:: Source material ::
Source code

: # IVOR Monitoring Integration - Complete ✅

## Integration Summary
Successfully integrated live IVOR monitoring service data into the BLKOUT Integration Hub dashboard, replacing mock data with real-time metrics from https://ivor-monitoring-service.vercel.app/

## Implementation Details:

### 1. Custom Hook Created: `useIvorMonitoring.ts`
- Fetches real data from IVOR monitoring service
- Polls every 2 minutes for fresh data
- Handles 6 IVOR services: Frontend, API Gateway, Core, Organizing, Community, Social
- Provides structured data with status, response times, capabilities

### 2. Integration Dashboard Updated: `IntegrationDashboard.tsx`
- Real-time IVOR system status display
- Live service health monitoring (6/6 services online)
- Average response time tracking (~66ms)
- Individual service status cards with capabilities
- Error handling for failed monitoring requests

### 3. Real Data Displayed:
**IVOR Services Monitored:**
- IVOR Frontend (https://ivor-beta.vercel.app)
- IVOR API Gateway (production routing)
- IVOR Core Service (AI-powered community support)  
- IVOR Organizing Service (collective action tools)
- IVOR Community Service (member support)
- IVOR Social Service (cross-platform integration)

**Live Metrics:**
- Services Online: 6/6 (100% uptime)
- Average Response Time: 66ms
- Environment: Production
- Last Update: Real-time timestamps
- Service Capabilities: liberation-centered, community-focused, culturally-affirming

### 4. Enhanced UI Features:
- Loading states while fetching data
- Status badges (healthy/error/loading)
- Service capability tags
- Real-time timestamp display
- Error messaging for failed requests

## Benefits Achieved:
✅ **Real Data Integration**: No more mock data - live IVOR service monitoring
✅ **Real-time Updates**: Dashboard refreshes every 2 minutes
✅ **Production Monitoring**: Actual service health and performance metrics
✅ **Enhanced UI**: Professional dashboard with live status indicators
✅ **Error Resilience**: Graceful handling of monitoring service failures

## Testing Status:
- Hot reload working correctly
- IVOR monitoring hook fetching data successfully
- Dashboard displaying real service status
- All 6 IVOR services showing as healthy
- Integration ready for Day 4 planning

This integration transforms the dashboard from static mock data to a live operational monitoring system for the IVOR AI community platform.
:::
All lines in the preceding records that hold the word "Core" need to be copied.

* _Response area_:
- Handles 6 IVOR services: Frontend, API Gateway, Core, Organizing, Community, Social
- IVOR Core Service (AI-powered community support)  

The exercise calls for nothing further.